- **Activity**
From the entries below, please gather each line containing the string "storage".

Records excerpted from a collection
★ ★ ★
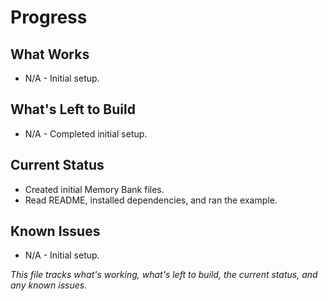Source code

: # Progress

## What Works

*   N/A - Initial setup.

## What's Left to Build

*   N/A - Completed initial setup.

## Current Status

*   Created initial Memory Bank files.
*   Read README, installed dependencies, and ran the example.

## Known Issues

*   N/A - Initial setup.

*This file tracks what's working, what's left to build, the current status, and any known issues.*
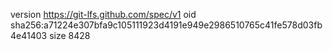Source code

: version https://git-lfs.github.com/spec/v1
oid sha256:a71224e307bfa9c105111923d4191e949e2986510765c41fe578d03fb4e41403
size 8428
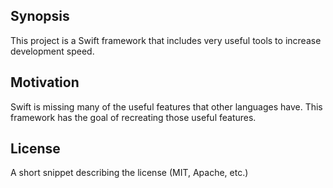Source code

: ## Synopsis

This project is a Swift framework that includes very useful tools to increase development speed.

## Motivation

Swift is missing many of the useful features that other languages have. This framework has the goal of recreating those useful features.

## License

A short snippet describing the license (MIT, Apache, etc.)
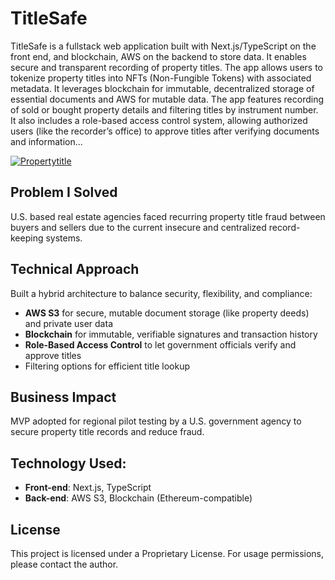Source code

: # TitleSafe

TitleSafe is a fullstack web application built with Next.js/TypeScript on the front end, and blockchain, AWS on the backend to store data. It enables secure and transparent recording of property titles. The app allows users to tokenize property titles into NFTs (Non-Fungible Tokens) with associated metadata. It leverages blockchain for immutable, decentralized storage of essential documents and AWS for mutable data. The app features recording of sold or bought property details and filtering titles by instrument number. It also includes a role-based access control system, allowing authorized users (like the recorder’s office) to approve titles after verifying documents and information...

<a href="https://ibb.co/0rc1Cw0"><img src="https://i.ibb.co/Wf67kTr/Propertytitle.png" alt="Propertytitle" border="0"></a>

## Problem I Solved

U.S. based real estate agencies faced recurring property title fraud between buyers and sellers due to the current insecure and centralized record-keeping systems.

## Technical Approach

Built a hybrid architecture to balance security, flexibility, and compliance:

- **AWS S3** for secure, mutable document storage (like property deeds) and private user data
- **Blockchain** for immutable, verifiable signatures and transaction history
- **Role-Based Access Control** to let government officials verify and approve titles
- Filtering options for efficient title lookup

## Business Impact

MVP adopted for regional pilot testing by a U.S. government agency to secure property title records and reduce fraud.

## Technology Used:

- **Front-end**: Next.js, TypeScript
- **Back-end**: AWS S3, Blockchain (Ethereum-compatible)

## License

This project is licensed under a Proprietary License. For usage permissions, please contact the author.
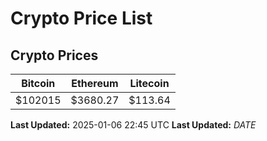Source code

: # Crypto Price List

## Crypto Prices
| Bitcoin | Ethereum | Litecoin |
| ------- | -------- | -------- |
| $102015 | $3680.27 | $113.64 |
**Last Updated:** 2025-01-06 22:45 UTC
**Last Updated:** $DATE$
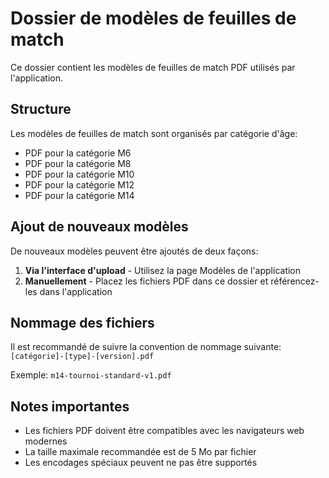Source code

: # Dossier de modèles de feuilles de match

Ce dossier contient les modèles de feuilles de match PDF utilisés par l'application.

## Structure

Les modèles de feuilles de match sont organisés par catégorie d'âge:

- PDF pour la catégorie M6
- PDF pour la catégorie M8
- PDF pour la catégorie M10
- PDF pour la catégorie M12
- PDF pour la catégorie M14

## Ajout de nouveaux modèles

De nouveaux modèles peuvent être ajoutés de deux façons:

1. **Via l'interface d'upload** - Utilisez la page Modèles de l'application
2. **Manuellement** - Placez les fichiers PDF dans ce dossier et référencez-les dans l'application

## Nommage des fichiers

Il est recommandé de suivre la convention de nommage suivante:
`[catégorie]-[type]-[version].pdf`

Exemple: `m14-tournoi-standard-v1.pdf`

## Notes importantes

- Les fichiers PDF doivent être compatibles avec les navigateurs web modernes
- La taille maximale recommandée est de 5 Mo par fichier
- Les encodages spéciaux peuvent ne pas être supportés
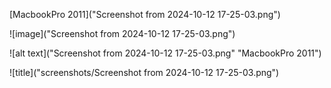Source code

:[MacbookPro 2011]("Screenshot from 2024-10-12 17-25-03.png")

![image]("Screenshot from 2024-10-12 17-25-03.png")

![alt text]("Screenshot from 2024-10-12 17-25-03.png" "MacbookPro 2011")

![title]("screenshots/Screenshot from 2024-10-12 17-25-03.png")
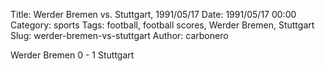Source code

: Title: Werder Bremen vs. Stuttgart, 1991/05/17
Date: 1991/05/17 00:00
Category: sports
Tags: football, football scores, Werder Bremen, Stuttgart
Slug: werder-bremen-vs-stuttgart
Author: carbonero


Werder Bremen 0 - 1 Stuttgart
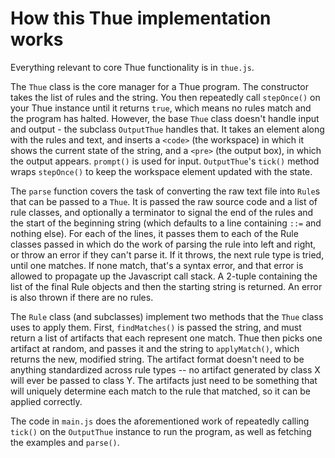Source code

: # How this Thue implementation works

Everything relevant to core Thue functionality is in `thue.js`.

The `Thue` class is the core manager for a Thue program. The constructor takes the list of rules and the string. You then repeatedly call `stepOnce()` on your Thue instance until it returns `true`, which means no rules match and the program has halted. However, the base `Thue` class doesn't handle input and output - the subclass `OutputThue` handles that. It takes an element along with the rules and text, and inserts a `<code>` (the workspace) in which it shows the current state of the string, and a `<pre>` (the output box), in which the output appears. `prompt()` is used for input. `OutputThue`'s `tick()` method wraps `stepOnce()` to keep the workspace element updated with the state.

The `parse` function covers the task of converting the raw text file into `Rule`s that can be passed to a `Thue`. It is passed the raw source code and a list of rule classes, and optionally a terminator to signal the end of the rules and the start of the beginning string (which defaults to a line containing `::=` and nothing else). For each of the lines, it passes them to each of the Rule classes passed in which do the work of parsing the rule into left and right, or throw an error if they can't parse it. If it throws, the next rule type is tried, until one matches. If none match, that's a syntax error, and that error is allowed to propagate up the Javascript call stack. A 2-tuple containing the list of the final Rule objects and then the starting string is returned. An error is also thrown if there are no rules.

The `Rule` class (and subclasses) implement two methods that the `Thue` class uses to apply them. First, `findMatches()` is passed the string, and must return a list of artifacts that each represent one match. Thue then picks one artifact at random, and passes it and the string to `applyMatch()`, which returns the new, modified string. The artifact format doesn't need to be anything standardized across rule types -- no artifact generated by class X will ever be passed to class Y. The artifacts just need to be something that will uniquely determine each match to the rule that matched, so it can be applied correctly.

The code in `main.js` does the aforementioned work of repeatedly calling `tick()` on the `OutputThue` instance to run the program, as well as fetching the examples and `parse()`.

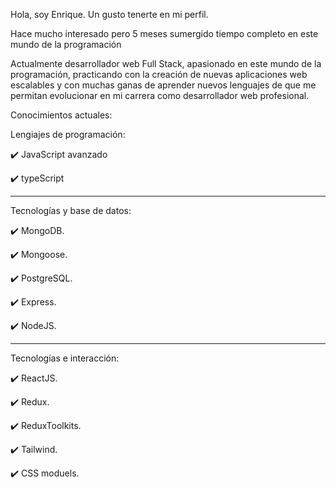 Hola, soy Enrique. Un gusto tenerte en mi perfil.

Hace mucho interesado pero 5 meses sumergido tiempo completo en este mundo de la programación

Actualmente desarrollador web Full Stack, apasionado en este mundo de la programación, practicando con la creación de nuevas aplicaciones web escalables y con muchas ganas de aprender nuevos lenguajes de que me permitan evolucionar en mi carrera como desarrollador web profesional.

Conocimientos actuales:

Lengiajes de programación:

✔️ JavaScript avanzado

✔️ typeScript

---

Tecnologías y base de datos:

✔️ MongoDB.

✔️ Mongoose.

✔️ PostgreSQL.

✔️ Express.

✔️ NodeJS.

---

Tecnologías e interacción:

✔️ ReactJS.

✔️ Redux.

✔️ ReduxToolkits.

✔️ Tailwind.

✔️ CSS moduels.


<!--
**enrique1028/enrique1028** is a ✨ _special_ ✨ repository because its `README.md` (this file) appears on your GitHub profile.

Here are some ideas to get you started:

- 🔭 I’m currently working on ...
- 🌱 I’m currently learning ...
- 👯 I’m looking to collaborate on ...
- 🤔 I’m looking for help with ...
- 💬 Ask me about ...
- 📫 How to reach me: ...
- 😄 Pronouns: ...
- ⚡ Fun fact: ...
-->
★ ★ ★
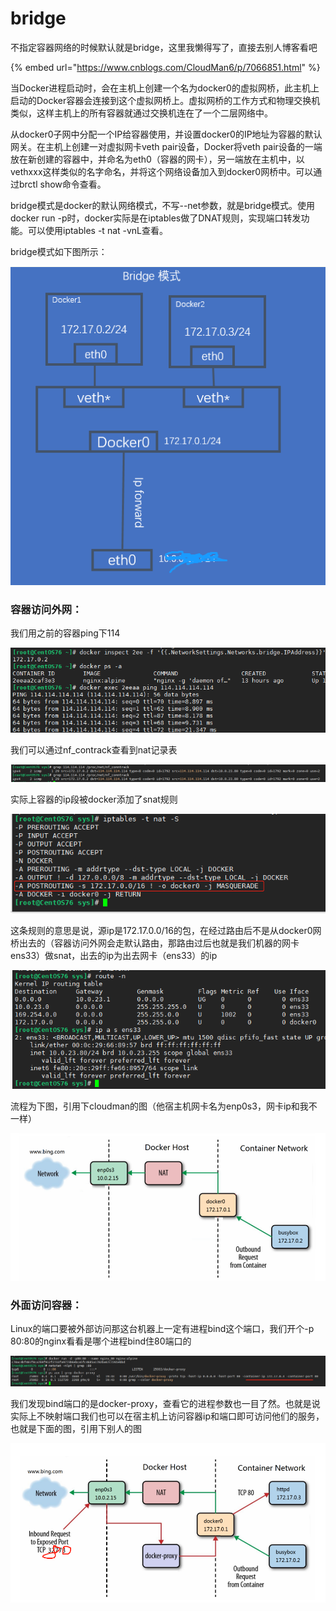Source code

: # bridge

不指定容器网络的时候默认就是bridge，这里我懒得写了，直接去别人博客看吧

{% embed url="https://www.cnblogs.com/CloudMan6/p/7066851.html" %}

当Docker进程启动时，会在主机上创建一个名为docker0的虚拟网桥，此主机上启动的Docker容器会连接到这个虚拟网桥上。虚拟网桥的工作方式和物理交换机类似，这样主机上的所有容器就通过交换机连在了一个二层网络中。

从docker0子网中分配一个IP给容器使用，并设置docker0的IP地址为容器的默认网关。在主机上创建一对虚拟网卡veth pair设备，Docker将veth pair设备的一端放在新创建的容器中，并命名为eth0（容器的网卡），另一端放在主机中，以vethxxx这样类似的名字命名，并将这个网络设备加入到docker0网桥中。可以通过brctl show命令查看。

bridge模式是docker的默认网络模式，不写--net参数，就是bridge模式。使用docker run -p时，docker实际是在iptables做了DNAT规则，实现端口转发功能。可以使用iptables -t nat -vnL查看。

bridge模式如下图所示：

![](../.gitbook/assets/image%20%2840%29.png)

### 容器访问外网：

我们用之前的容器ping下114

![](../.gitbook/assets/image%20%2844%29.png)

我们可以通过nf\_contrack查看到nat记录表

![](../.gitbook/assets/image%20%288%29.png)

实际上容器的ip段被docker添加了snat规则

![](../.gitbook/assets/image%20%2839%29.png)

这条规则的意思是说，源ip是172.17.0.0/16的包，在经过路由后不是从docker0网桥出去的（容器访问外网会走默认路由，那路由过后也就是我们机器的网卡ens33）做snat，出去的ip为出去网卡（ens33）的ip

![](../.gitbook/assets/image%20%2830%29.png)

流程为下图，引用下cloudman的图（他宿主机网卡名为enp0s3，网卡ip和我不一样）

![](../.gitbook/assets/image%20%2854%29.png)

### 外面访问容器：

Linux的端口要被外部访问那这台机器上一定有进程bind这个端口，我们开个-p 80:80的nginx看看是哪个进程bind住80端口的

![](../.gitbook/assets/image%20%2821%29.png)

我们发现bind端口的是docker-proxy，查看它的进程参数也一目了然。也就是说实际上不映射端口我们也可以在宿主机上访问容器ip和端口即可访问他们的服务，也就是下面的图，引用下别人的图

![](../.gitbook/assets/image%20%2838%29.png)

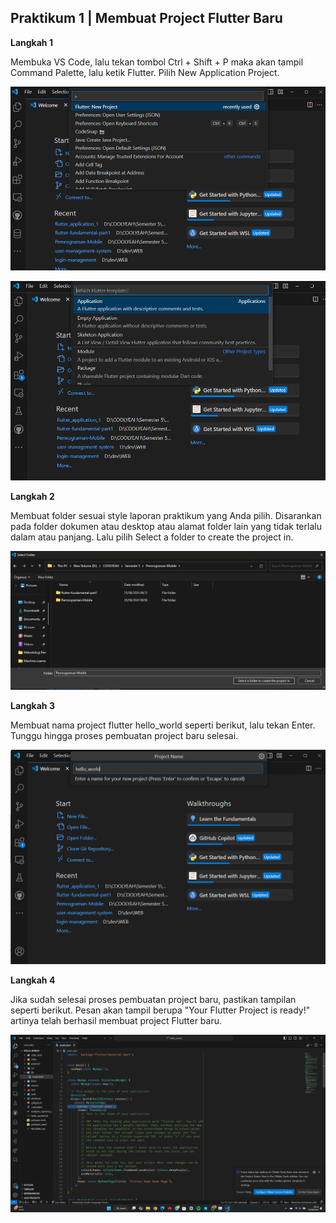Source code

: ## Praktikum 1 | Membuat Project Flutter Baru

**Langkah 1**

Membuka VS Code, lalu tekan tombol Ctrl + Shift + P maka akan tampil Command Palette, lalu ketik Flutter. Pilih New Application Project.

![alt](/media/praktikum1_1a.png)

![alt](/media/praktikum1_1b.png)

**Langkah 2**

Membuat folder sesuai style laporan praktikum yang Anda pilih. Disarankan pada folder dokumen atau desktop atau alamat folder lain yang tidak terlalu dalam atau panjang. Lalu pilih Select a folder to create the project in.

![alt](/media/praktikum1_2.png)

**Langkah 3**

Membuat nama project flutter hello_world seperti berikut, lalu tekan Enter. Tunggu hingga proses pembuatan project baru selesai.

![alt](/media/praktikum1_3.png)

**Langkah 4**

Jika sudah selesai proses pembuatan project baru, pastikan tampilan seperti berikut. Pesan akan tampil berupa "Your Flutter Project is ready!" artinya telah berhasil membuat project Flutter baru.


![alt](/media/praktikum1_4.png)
★ ★ ★
- **Task response**
TitleSafe is a fullstack web application built with Next.js/TypeScript on the front end, and blockchain, AWS on the backend to store data. It enables secure and transparent recording of property titles. The app allows users to tokenize property titles into NFTs (Non-Fungible Tokens) with associated metadata. It leverages blockchain for immutable, decentralized storage of essential documents and AWS for mutable data. The app features recording of sold or bought property details and filtering titles by instrument number. It also includes a role-based access control system, allowing authorized users (like the recorder’s office) to approve titles after verifying documents and information...
- **AWS S3** for secure, mutable document storage (like property deeds) and private user data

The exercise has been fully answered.